Records from a collection
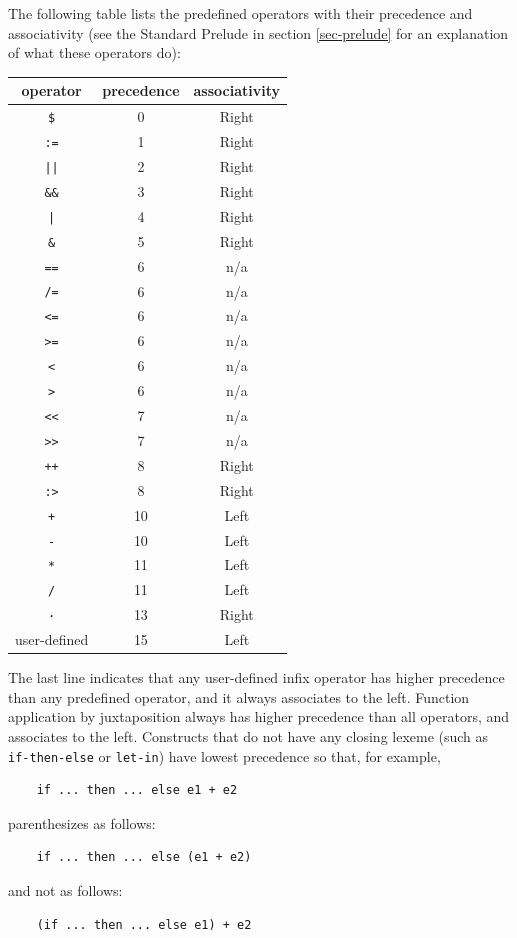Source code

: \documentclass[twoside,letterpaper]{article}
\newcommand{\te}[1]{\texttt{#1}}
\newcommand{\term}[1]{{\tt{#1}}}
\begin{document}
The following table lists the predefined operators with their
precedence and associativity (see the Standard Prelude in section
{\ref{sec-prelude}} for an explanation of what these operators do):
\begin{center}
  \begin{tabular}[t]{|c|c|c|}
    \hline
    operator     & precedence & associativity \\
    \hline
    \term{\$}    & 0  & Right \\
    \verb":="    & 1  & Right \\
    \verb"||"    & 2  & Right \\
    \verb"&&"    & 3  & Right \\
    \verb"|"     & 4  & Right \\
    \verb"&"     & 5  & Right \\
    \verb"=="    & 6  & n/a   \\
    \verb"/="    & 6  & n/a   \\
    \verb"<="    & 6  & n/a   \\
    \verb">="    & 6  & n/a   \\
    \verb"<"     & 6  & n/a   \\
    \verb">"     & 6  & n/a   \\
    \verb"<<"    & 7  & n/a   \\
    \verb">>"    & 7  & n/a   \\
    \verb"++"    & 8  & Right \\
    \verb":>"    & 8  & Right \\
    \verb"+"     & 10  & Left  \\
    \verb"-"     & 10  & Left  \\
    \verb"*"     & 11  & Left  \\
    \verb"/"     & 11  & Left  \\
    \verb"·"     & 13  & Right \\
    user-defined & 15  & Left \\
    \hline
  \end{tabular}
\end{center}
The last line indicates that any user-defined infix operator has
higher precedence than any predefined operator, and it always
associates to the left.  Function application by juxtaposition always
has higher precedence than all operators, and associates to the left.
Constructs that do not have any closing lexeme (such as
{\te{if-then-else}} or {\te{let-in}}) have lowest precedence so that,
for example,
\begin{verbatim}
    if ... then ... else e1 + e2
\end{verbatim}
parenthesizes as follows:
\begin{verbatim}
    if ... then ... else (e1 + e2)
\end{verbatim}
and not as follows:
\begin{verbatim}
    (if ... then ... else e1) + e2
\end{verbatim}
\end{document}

Task to carry out: In the entries above, count every line containing the word "that". Write only the total.

Task output: 3